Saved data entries
--

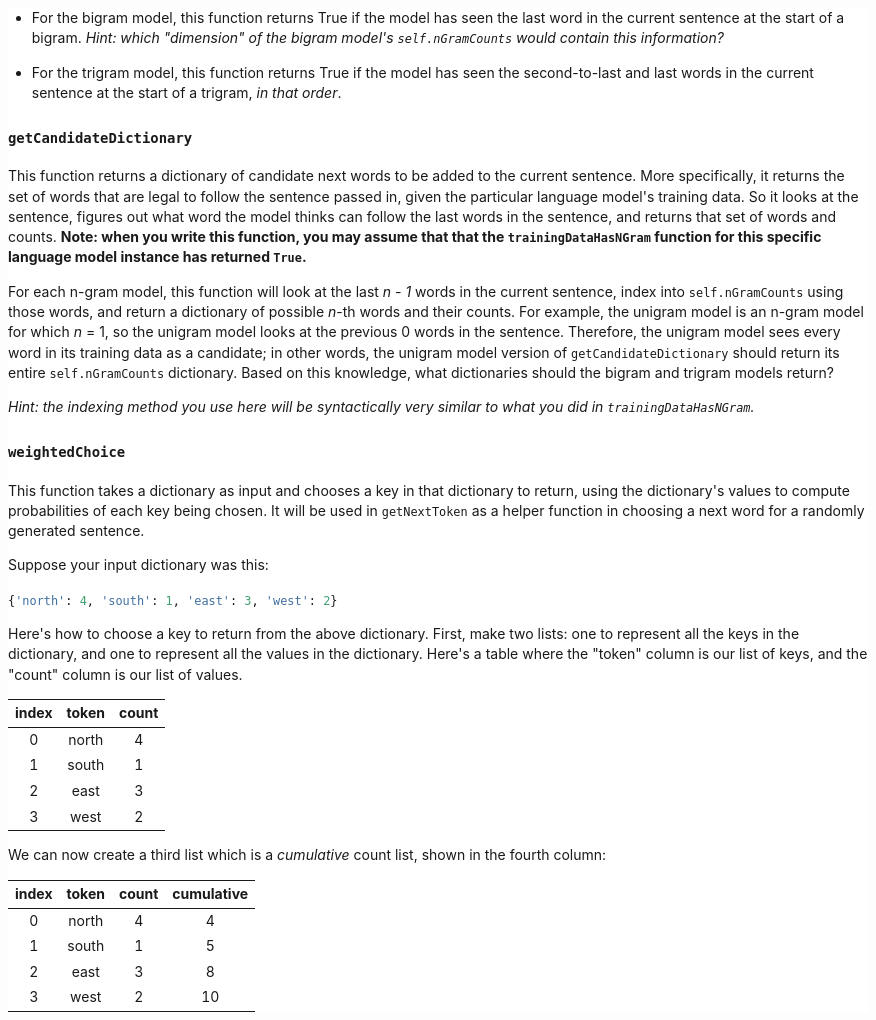 - For the bigram model, this function returns True if the model has seen the last word in the current sentence at the start of a bigram. *Hint: which "dimension" of the bigram model's ```self.nGramCounts``` would contain this information?*

- For the trigram model, this function returns True if the model has seen the second-to-last and last words in the current sentence at the start of a trigram, *in that order*.

### ```getCandidateDictionary```

This function returns a dictionary of candidate next words to be added to the current sentence. More specifically, it returns the set of words that are legal to follow the sentence passed in, given the particular language model's training data. So it looks at the sentence, figures out what word the model thinks can follow the last words in the sentence, and returns that set of words and counts. **Note: when you write this function, you may assume that that the ```trainingDataHasNGram``` function for this specific language model instance has returned ```True```.**

For each n-gram model, this function will look at the last *n - 1* words in the current sentence, index into ```self.nGramCounts``` using those words, and return a dictionary of possible *n*-th words and their counts. For example, the unigram model is an n-gram model for which *n* = 1, so the unigram model looks at the previous 0 words in the sentence. Therefore, the unigram model sees every word in its training data as a candidate; in other words, the unigram model version of ```getCandidateDictionary``` should return its entire ```self.nGramCounts``` dictionary. Based on this knowledge, what dictionaries should the bigram and trigram models return?

*Hint: the indexing method you use here will be syntactically very similar to what you did in ```trainingDataHasNGram```.*

### ```weightedChoice```

This function takes a dictionary as input and chooses a key in that dictionary to return, using the dictionary's values to compute probabilities of each key being chosen. It will be used in ```getNextToken``` as a helper function in choosing a next word for a randomly generated sentence.

Suppose your input dictionary was this:

```python
{'north': 4, 'south': 1, 'east': 3, 'west': 2}
```

Here's how to choose a key to return from the above dictionary. First, make two lists: one to represent all the keys in the dictionary, and one to represent all the values in the dictionary. Here's a table where the "token" column is our list of keys, and the "count" column is our list of values.

| index | token | count |
|:-----:|:----:|:-----:|
|0|north|4|
|1|south|1|
|2|east|3|
|3|west|2|

We can now create a third list which is a *cumulative* count list, shown in the fourth column:

| index | token |count | cumulative |
|:-----:|:----:|:----:|:-----:|
|0|north|4|4|
|1|south|1|5|
|2|east|3|8|
|3|west|2|10|
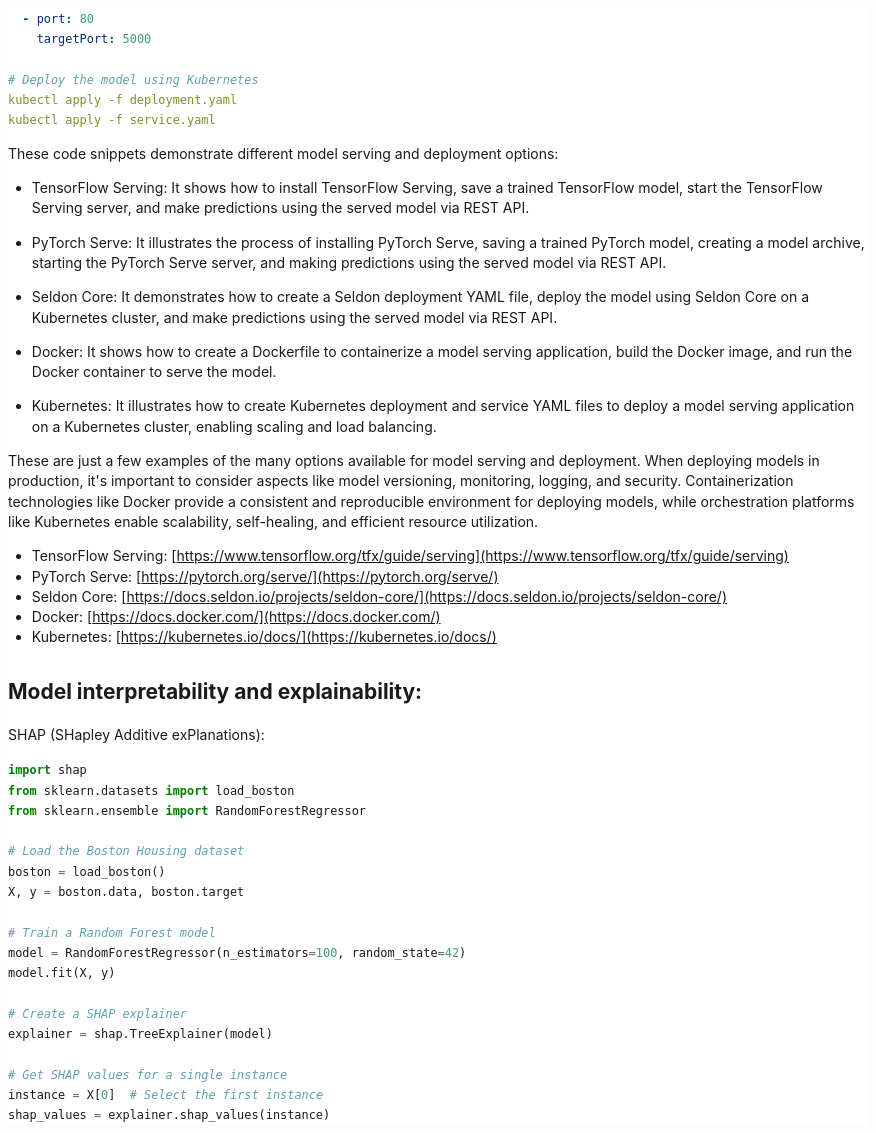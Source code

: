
 ```yaml
  - port: 80
    targetPort: 5000

# Deploy the model using Kubernetes
kubectl apply -f deployment.yaml
kubectl apply -f service.yaml
```

These code snippets demonstrate different model serving and deployment options:

- TensorFlow Serving: It shows how to install TensorFlow Serving, save a 
  trained TensorFlow model, start the TensorFlow Serving server, and make 
  predictions using the served model via REST API.

- PyTorch Serve: It illustrates the process of installing PyTorch Serve, 
  saving a trained PyTorch model, creating a model archive, starting the PyTorch Serve server, and making predictions using the served model via REST API.

- Seldon Core: It demonstrates how to create a Seldon deployment YAML file, 
  deploy the model using Seldon Core on a Kubernetes cluster, and make predictions using the served model via REST API.

- Docker: It shows how to create a Dockerfile to containerize a model serving 
  application, build the Docker image, and run the Docker container to serve the model.

- Kubernetes: It illustrates how to create Kubernetes deployment and service 
  YAML files to deploy a model serving application on a Kubernetes cluster, enabling scaling and load balancing.

These are just a few examples of the many options available for model serving and deployment. 
When deploying models in production, it's important to consider aspects like 
model versioning, monitoring, logging, and security. Containerization 
technologies like Docker provide a consistent and reproducible environment 
for deploying models, while orchestration platforms like Kubernetes enable scalability, self-healing, and efficient resource utilization.


- TensorFlow Serving: [https://www.tensorflow.org/tfx/guide/serving](https://www.tensorflow.org/tfx/guide/serving)
- PyTorch Serve: [https://pytorch.org/serve/](https://pytorch.org/serve/)
- Seldon Core: [https://docs.seldon.io/projects/seldon-core/](https://docs.seldon.io/projects/seldon-core/)
- Docker: [https://docs.docker.com/](https://docs.docker.com/)
- Kubernetes: [https://kubernetes.io/docs/](https://kubernetes.io/docs/)

## Model interpretability and explainability:

SHAP (SHapley Additive exPlanations):
```python
import shap
from sklearn.datasets import load_boston
from sklearn.ensemble import RandomForestRegressor

# Load the Boston Housing dataset
boston = load_boston()
X, y = boston.data, boston.target

# Train a Random Forest model
model = RandomForestRegressor(n_estimators=100, random_state=42)
model.fit(X, y)

# Create a SHAP explainer
explainer = shap.TreeExplainer(model)

# Get SHAP values for a single instance
instance = X[0]  # Select the first instance
shap_values = explainer.shap_values(instance)
```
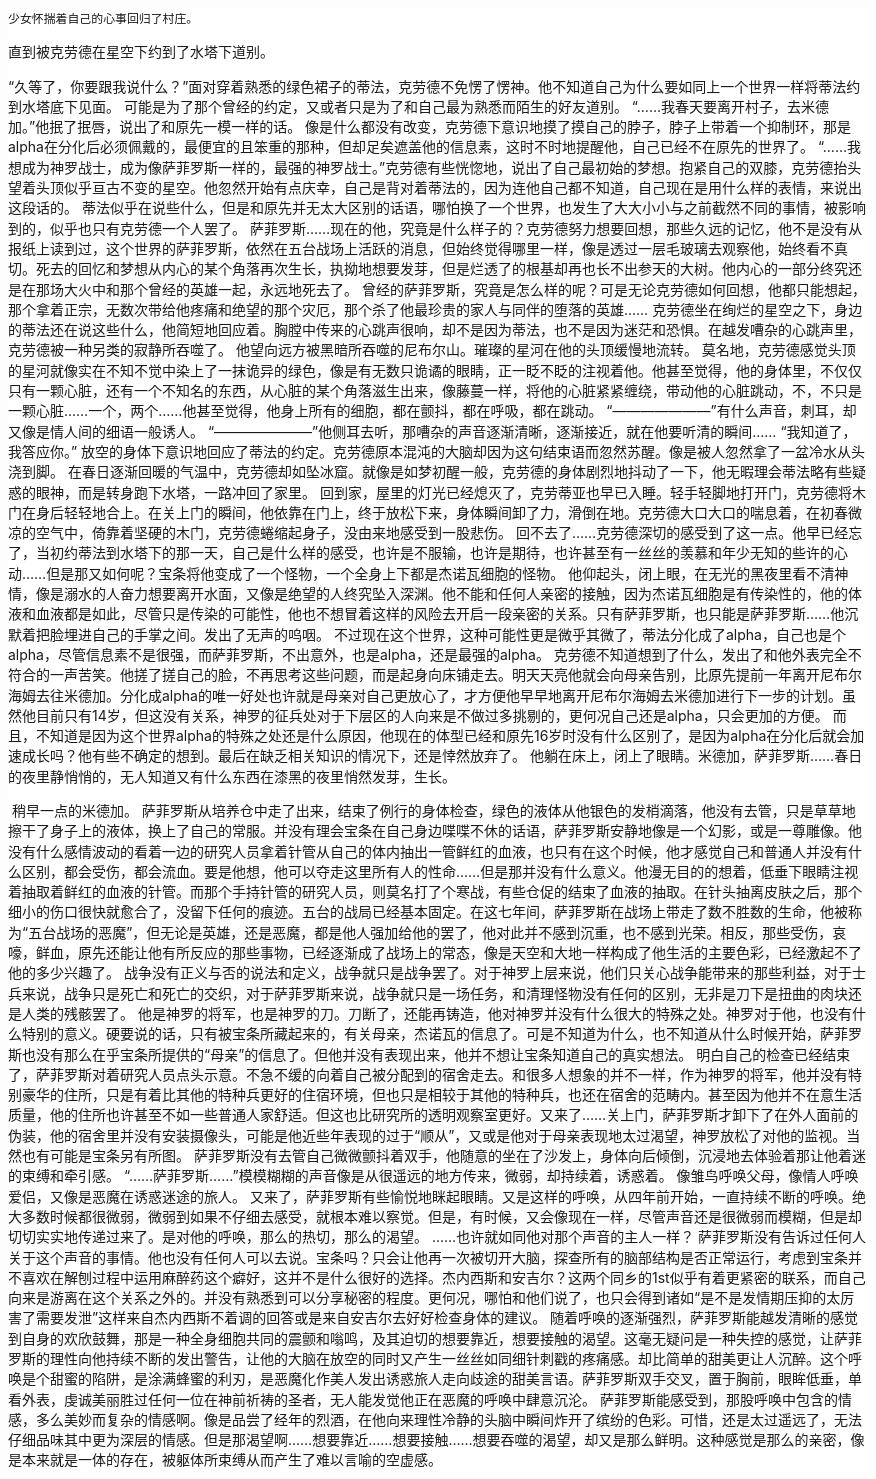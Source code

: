     少女怀揣着自己的心事回归了村庄。
   直到被克劳德在星空下约到了水塔下道别。 

   “久等了，你要跟我说什么？”面对穿着熟悉的绿色裙子的蒂法，克劳德不免愣了愣神。他不知道自己为什么要如同上一个世界一样将蒂法约到水塔底下见面。
    可能是为了那个曾经的约定，又或者只是为了和自己最为熟悉而陌生的好友道别。
   “……我春天要离开村子，去米德加。”他抿了抿唇，说出了和原先一模一样的话。
    像是什么都没有改变，克劳德下意识地摸了摸自己的脖子，脖子上带着一个抑制环，那是alpha在分化后必须佩戴的，最便宜的且笨重的那种，但却足矣遮盖他的信息素，这时不时地提醒他，自己已经不在原先的世界了。
    “……我想成为神罗战士，成为像萨菲罗斯一样的，最强的神罗战士。”克劳德有些恍惚地，说出了自己最初始的梦想。抱紧自己的双膝，克劳德抬头望着头顶似乎亘古不变的星空。他忽然开始有点庆幸，自己是背对着蒂法的，因为连他自己都不知道，自己现在是用什么样的表情，来说出这段话的。
    蒂法似乎在说些什么，但是和原先并无太大区别的话语，哪怕换了一个世界，也发生了大大小小与之前截然不同的事情，被影响到的，似乎也只有克劳德一个人罢了。
    萨菲罗斯……现在的他，究竟是什么样子的？克劳德努力想要回想，那些久远的记忆，他不是没有从报纸上读到过，这个世界的萨菲罗斯，依然在五台战场上活跃的消息，但始终觉得哪里一样，像是透过一层毛玻璃去观察他，始终看不真切。死去的回忆和梦想从内心的某个角落再次生长，执拗地想要发芽，但是烂透了的根基却再也长不出参天的大树。他内心的一部分终究还是在那场大火中和那个曾经的英雄一起，永远地死去了。
   曾经的萨菲罗斯，究竟是怎么样的呢？可是无论克劳德如何回想，他都只能想起，那个拿着正宗，无数次带给他疼痛和绝望的那个灾厄，那个杀了他最珍贵的家人与同伴的堕落的英雄……
    克劳德坐在绚烂的星空之下，身边的蒂法还在说这些什么，他简短地回应着。胸膛中传来的心跳声很响，却不是因为蒂法，也不是因为迷茫和恐惧。在越发嘈杂的心跳声里，克劳德被一种另类的寂静所吞噬了。
    他望向远方被黑暗所吞噬的尼布尔山。璀璨的星河在他的头顶缓慢地流转。
     莫名地，克劳德感觉头顶的星河就像实在不知不觉中染上了一抹诡异的绿色，像是有无数只诡谲的眼睛，正一眨不眨的注视着他。他甚至觉得，他的身体里，不仅仅只有一颗心脏，还有一个不知名的东西，从心脏的某个角落滋生出来，像藤蔓一样，将他的心脏紧紧缠绕，带动他的心脏跳动，不，不只是一颗心脏……一个，两个……他甚至觉得，他身上所有的细胞，都在颤抖，都在呼吸，都在跳动。
   “———————”有什么声音，刺耳，却又像是情人间的细语一般诱人。
    “———————”他侧耳去听，那嘈杂的声音逐渐清晰，逐渐接近，就在他要听清的瞬间……
    “我知道了，我答应你。”
    放空的身体下意识地回应了蒂法的约定。克劳德原本混沌的大脑却因为这句结束语而忽然苏醒。像是被人忽然拿了一盆冷水从头浇到脚。
    在春日逐渐回暖的气温中，克劳德却如坠冰窟。就像是如梦初醒一般，克劳德的身体剧烈地抖动了一下，他无暇理会蒂法略有些疑惑的眼神，而是转身跑下水塔，一路冲回了家里。
    回到家，屋里的灯光已经熄灭了，克劳蒂亚也早已入睡。轻手轻脚地打开门，克劳德将木门在身后轻轻地合上。在关上门的瞬间，他依靠在门上，终于放松下来，身体瞬间卸了力，滑倒在地。克劳德大口大口的喘息着，在初春微凉的空气中，倚靠着坚硬的木门，克劳德蜷缩起身子，没由来地感受到一股悲伤。
    回不去了……克劳德深切的感受到了这一点。他早已经忘了，当初约蒂法到水塔下的那一天，自己是什么样的感受，也许是不服输，也许是期待，也许甚至有一丝丝的羡慕和年少无知的些许的心动……但是那又如何呢？宝条将他变成了一个怪物，一个全身上下都是杰诺瓦细胞的怪物。
    他仰起头，闭上眼，在无光的黑夜里看不清神情，像是溺水的人奋力想要离开水面，又像是绝望的人终究坠入深渊。他不能和任何人亲密的接触，因为杰诺瓦细胞是有传染性的，他的体液和血液都是如此，尽管只是传染的可能性，他也不想冒着这样的风险去开启一段亲密的关系。只有萨菲罗斯，也只能是萨菲罗斯……他沉默着把脸埋进自己的手掌之间。发出了无声的呜咽。
    不过现在这个世界，这种可能性更是微乎其微了，蒂法分化成了alpha，自己也是个alpha，尽管信息素不是很强，而萨菲罗斯，不出意外，也是alpha，还是最强的alpha。
     克劳德不知道想到了什么，发出了和他外表完全不符合的一声苦笑。他搓了搓自己的脸，不再思考这些问题，而是起身向床铺走去。明天天亮他就会向母亲告别，比原先提前一年离开尼布尔海姆去往米德加。分化成alpha的唯一好处也许就是母亲对自己更放心了，才方便他早早地离开尼布尔海姆去米德加进行下一步的计划。虽然他目前只有14岁，但这没有关系，神罗的征兵处对于下层区的人向来是不做过多挑剔的，更何况自己还是alpha，只会更加的方便。﻿﻿ 而且，不知道是因为这个世界alpha的特殊之处还是什么原因，他现在的体型已经和原先16岁时没有什么区别了，是因为alpha在分化后就会加速成长吗？他有些不确定的想到。最后在缺乏相关知识的情况下，还是悻然放弃了。
      他躺在床上，闭上了眼睛。米德加，萨菲罗斯……春日的夜里静悄悄的，无人知道又有什么东西在漆黑的夜里悄然发芽，生长。

​     稍早一点的米德加。
​     萨菲罗斯从培养仓中走了出来，结束了例行的身体检查，绿色的液体从他银色的发梢滴落，他没有去管，只是草草地擦干了身子上的液体，换上了自己的常服。
​    并没有理会宝条在自己身边喋喋不休的话语，萨菲罗斯安静地像是一个幻影，或是一尊雕像。他没有什么感情波动的看着一边的研究人员拿着针管从自己的体内抽出一管鲜红的血液，也只有在这个时候，他才感觉自己和普通人并没有什么区别，都会受伤，都会流血。要是他想，他可以夺走这里所有人的性命……但是那并没有什么意义。他漫无目的的想着，低垂下眼睛注视着抽取着鲜红的血液的针管。而那个手持针管的研究人员，则莫名打了个寒战，有些仓促的结束了血液的抽取。在针头抽离皮肤之后，那个细小的伤口很快就愈合了，没留下任何的痕迹。
​    五台的战局已经基本固定。在这七年间，萨菲罗斯在战场上带走了数不胜数的生命，他被称为“五台战场的恶魔”，但无论是英雄，还是恶魔，都是他人强加给他的罢了，他对此并不感到沉重，也不感到光荣。相反，那些受伤，哀嚎，鲜血，原先还能让他有所反应的那些事物，已经逐渐成了战场上的常态，像是天空和大地一样构成了他生活的主要色彩，已经激起不了他的多少兴趣了。
   战争没有正义与否的说法和定义，战争就只是战争罢了。对于神罗上层来说，他们只关心战争能带来的那些利益，对于士兵来说，战争只是死亡和死亡的交织，对于萨菲罗斯来说，战争就只是一场任务，和清理怪物没有任何的区别，无非是刀下是扭曲的肉块还是人类的残骸罢了。
   他是神罗的将军，也是神罗的刀。刀断了，还能再铸造，他对神罗并没有什么很大的特殊之处。神罗对于他，也没有什么特别的意义。硬要说的话，只有被宝条所藏起来的，有关母亲，杰诺瓦的信息了。
​    可是不知道为什么，也不知道从什么时候开始，萨菲罗斯也没有那么在乎宝条所提供的“母亲”的信息了。但他并没有表现出来，他并不想让宝条知道自己的真实想法。
   明白自己的检查已经结束了，萨菲罗斯对着研究人员点头示意。不急不缓的向着自己被分配到的宿舍走去。和很多人想象的并不一样，作为神罗的将军，他并没有特别豪华的住所，只是有着比其他的特种兵更好的住宿环境，但也只是相较于其他的特种兵，也还在宿舍的范畴内。甚至因为他并不在意生活质量，他的住所也许甚至不如一些普通人家舒适。但这也比研究所的透明观察室更好。
​    又来了……关上门，萨菲罗斯才卸下了在外人面前的伪装，他的宿舍里并没有安装摄像头，可能是他近些年表现的过于“顺从”，又或是他对于母亲表现地太过渴望，神罗放松了对他的监视。当然也有可能是宝条另有所图。
   萨菲罗斯没有去管自己微微颤抖着双手，他随意的坐在了沙发上，身体向后倾倒，沉浸地去体验着那让他着迷的束缚和牵引感。
   “……萨菲罗斯……”模模糊糊的声音像是从很遥远的地方传来，微弱，却持续着，诱惑着。 像雏鸟呼唤父母，像情人呼唤爱侣，又像是恶魔在诱惑迷途的旅人。
​    又来了，萨菲罗斯有些愉悦地眯起眼睛。又是这样的呼唤，从四年前开始，一直持续不断的呼唤。绝大多数时候都很微弱，微弱到如果不仔细去感受，就根本难以察觉。但是，有时候，又会像现在一样，尽管声音还是很微弱而模糊，但是却切切实实地传递过来了。是对他的呼唤，那么的热切，那么的渴望。
   ……也许就如同他对那个声音的主人一样？
   萨菲罗斯没有告诉过任何人关于这个声音的事情。他也没有任何人可以去说。宝条吗？只会让他再一次被切开大脑，探查所有的脑部结构是否正常运行，考虑到宝条并不喜欢在解刨过程中运用麻醉药这个癖好，这并不是什么很好的选择。杰内西斯和安吉尔？这两个同乡的1st似乎有着更紧密的联系，而自己向来是游离在这个关系之外的。并没有熟悉到可以分享秘密的程度。更何况，哪怕和他们说了，也只会得到诸如“是不是发情期压抑的太厉害了需要发泄”这样来自杰内西斯不着调的回答或是来自安吉尔去好好检查身体的建议。
   随着呼唤的逐渐强烈，萨菲罗斯能越发清晰的感觉到自身的欢欣鼓舞，那是一种全身细胞共同的震颤和嗡鸣，及其迫切的想要靠近，想要接触的渴望。这毫无疑问是一种失控的感觉，让萨菲罗斯的理性向他持续不断的发出警告，让他的大脑在放空的同时又产生一丝丝如同细针刺戳的疼痛感。却比简单的甜美更让人沉醉。这个呼唤是个甜蜜的陷阱，是涂满蜂蜜的利刃，是恶魔化作美人发出诱惑旅人走向歧途的甜美言语。萨菲罗斯双手交叉，置于胸前，眼眸低垂，单看外表，虔诚美丽胜过任何一位在神前祈祷的圣者，无人能发觉他正在恶魔的呼唤中肆意沉沦。
   萨菲罗斯能感受到，那股呼唤中包含的情感，多么美妙而复杂的情感啊。像是品尝了经年的烈酒，在他向来理性冷静的头脑中瞬间炸开了缤纷的色彩。可惜，还是太过遥远了，无法仔细品味其中更为深层的情感。但是那渴望啊……想要靠近……想要接触……想要吞噬的渴望，却又是那么鲜明。这种感觉是那么的亲密，像是本来就是一体的存在，被躯体所束缚从而产生了难以言喻的空虚感。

--

**What to do**
Set down word for word the lines above from the one with "Here's how to" up to and including the one with "These are just". Omit every picture.

**Problem solution**
Here's how to choose a key to return from the above dictionary. First, make two lists: one to represent all the keys in the dictionary, and one to represent all the values in the dictionary. Here's a table where the "token" column is our list of keys, and the "count" column is our list of values.

| index | token | count |
|:-----:|:----:|:-----:|
|0|north|4|
|1|south|1|
|2|east|3|
|3|west|2|

We can now create a third list which is a *cumulative* count list, shown in the fourth column:

| index | token |count | cumulative |
|:-----:|:----:|:----:|:-----:|
|0|north|4|4|
|1|south|1|5|
|2|east|3|8|
|3|west|2|10|
Source code

:
 ```yaml
  - port: 80
    targetPort: 5000

# Deploy the model using Kubernetes
kubectl apply -f deployment.yaml
kubectl apply -f service.yaml
```

These code snippets demonstrate different model serving and deployment options:

- TensorFlow Serving: It shows how to install TensorFlow Serving, save a 
  trained TensorFlow model, start the TensorFlow Serving server, and make 
  predictions using the served model via REST API.

- PyTorch Serve: It illustrates the process of installing PyTorch Serve, 
  saving a trained PyTorch model, creating a model archive, starting the PyTorch Serve server, and making predictions using the served model via REST API.

- Seldon Core: It demonstrates how to create a Seldon deployment YAML file, 
  deploy the model using Seldon Core on a Kubernetes cluster, and make predictions using the served model via REST API.

- Docker: It shows how to create a Dockerfile to containerize a model serving 
  application, build the Docker image, and run the Docker container to serve the model.

- Kubernetes: It illustrates how to create Kubernetes deployment and service 
  YAML files to deploy a model serving application on a Kubernetes cluster, enabling scaling and load balancing.

These are just a few examples of the many options available for model serving and deployment. 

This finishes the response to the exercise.